SOURCE MATERIAL:
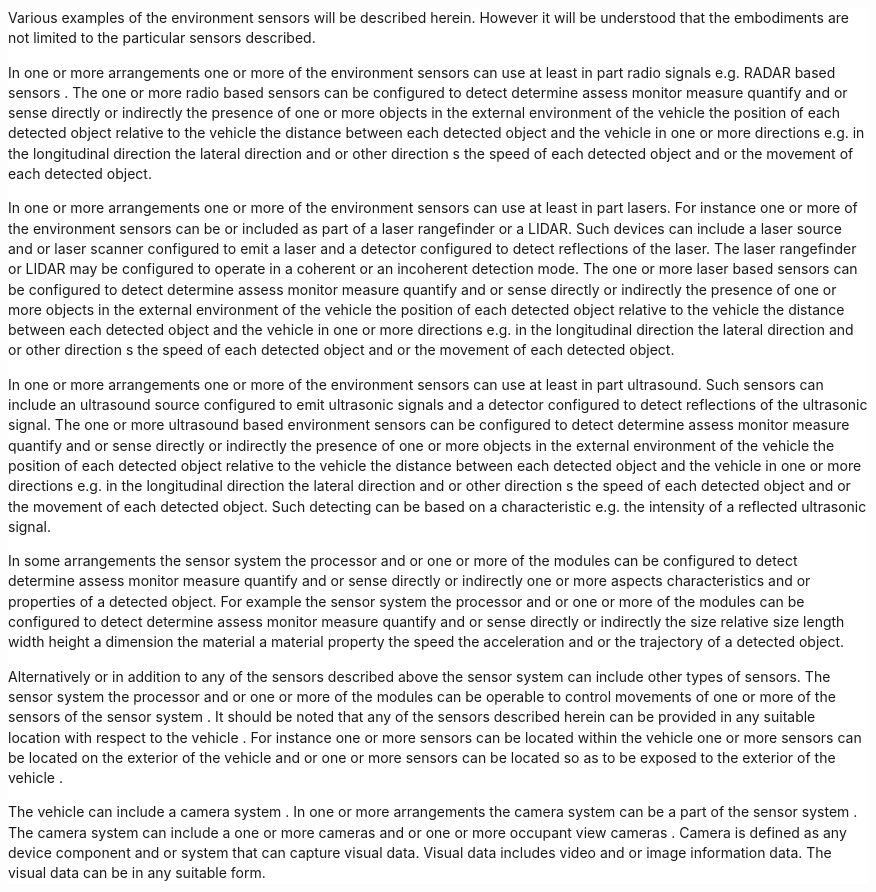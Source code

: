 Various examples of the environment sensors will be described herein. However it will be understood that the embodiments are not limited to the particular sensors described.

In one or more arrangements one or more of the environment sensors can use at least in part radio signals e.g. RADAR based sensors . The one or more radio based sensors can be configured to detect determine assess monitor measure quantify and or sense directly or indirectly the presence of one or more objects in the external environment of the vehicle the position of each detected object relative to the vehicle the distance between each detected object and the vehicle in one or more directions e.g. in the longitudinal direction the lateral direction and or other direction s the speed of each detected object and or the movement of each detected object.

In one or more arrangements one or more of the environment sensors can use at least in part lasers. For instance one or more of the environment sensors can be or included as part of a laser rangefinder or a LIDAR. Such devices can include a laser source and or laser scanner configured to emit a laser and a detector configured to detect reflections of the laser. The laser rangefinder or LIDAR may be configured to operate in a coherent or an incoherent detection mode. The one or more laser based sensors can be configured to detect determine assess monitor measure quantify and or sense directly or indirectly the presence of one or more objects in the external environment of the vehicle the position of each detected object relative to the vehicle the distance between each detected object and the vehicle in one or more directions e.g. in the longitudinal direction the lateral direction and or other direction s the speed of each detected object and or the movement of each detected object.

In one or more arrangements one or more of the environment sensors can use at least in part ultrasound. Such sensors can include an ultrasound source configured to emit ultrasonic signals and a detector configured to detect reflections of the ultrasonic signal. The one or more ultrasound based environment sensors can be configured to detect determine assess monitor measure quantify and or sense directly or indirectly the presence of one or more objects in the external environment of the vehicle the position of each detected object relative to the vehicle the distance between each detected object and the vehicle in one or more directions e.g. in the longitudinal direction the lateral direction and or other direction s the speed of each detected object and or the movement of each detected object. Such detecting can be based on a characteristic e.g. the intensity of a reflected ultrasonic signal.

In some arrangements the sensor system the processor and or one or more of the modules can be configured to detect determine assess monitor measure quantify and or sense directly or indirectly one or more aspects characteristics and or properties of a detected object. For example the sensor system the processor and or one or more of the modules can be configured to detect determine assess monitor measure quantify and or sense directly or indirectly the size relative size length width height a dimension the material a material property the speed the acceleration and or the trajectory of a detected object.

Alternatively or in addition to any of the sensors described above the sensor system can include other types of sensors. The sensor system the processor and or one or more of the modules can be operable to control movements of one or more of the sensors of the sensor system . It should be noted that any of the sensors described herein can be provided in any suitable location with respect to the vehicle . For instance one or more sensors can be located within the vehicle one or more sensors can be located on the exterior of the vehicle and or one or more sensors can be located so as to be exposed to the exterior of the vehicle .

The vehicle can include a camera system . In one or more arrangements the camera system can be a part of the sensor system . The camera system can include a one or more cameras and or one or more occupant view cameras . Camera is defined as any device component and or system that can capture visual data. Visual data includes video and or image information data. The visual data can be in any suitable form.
---
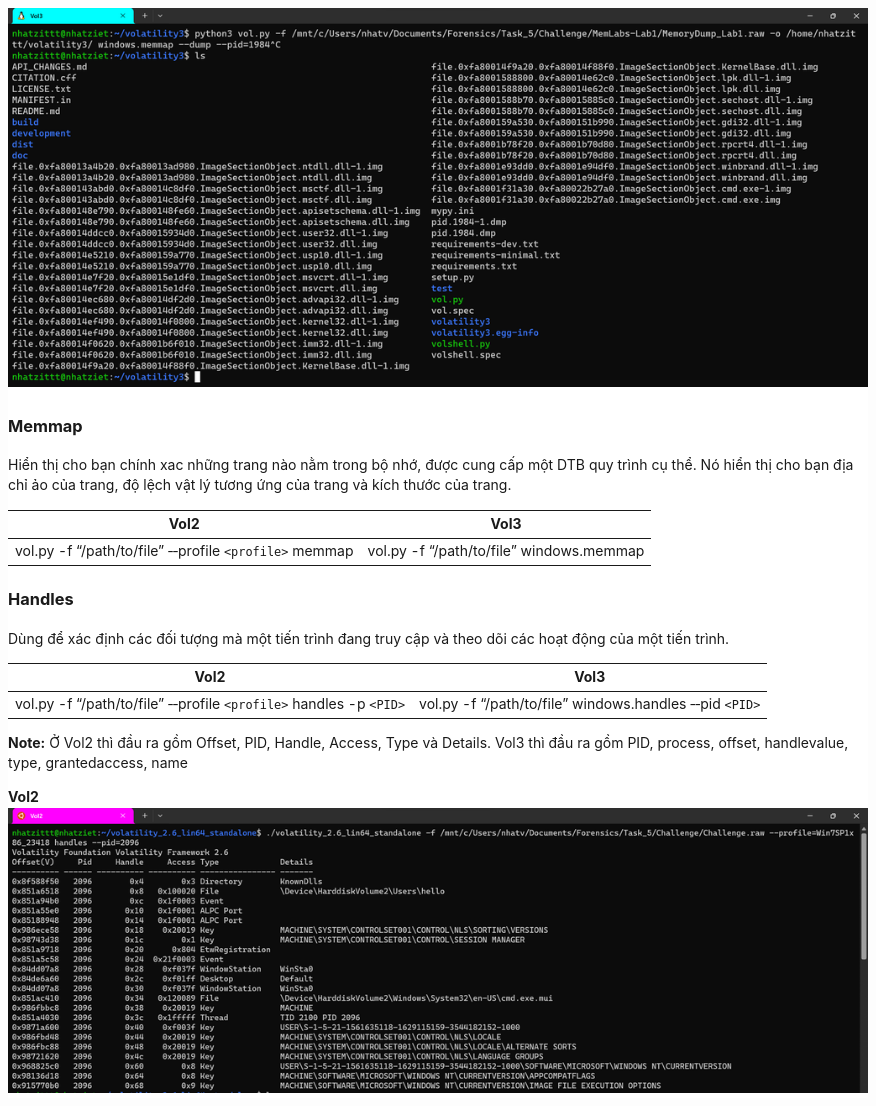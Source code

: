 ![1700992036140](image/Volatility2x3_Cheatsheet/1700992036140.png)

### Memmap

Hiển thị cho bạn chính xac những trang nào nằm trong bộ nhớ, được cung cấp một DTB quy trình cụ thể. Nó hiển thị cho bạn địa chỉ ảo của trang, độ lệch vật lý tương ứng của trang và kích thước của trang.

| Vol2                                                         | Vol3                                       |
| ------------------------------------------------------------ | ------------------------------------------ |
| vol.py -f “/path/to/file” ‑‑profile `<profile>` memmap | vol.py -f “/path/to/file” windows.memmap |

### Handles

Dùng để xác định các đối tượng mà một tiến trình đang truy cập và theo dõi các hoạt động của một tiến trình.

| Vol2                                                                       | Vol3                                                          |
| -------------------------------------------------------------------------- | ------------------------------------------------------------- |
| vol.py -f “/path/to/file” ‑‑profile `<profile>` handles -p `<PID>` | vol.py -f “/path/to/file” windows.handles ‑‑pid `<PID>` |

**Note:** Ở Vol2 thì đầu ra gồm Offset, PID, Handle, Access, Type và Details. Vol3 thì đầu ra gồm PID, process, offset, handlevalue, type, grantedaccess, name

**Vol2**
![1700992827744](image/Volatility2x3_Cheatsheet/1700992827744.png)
...
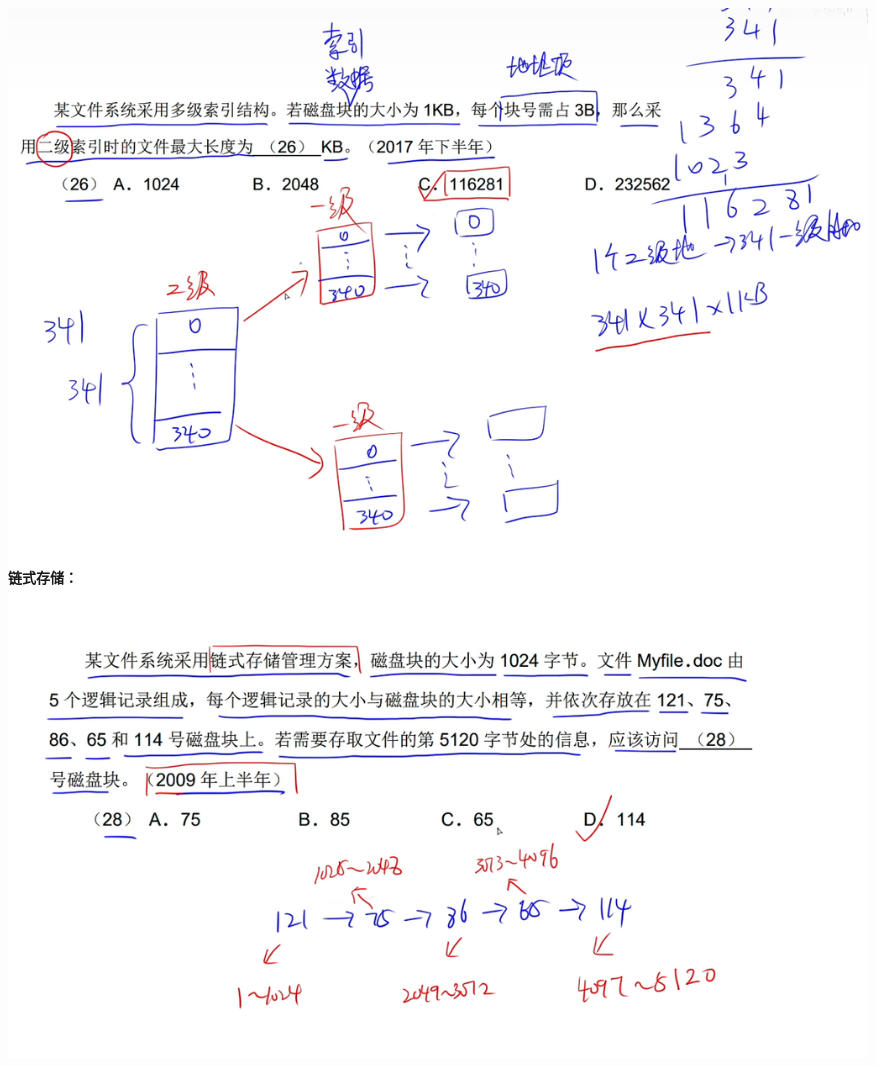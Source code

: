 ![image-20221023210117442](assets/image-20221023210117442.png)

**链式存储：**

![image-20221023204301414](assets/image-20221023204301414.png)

WORK TO COMPLETE: Copy all lines from the material that hold "reflections".

FINISHED EXERCISE:
In one or more arrangements one or more of the environment sensors can use at least in part lasers. For instance one or more of the environment sensors can be or included as part of a laser rangefinder or a LIDAR. Such devices can include a laser source and or laser scanner configured to emit a laser and a detector configured to detect reflections of the laser. The laser rangefinder or LIDAR may be configured to operate in a coherent or an incoherent detection mode. The one or more laser based sensors can be configured to detect determine assess monitor measure quantify and or sense directly or indirectly the presence of one or more objects in the external environment of the vehicle the position of each detected object relative to the vehicle the distance between each detected object and the vehicle in one or more directions e.g. in the longitudinal direction the lateral direction and or other direction s the speed of each detected object and or the movement of each detected object.
In one or more arrangements one or more of the environment sensors can use at least in part ultrasound. Such sensors can include an ultrasound source configured to emit ultrasonic signals and a detector configured to detect reflections of the ultrasonic signal. The one or more ultrasound based environment sensors can be configured to detect determine assess monitor measure quantify and or sense directly or indirectly the presence of one or more objects in the external environment of the vehicle the position of each detected object relative to the vehicle the distance between each detected object and the vehicle in one or more directions e.g. in the longitudinal direction the lateral direction and or other direction s the speed of each detected object and or the movement of each detected object. Such detecting can be based on a characteristic e.g. the intensity of a reflected ultrasonic signal.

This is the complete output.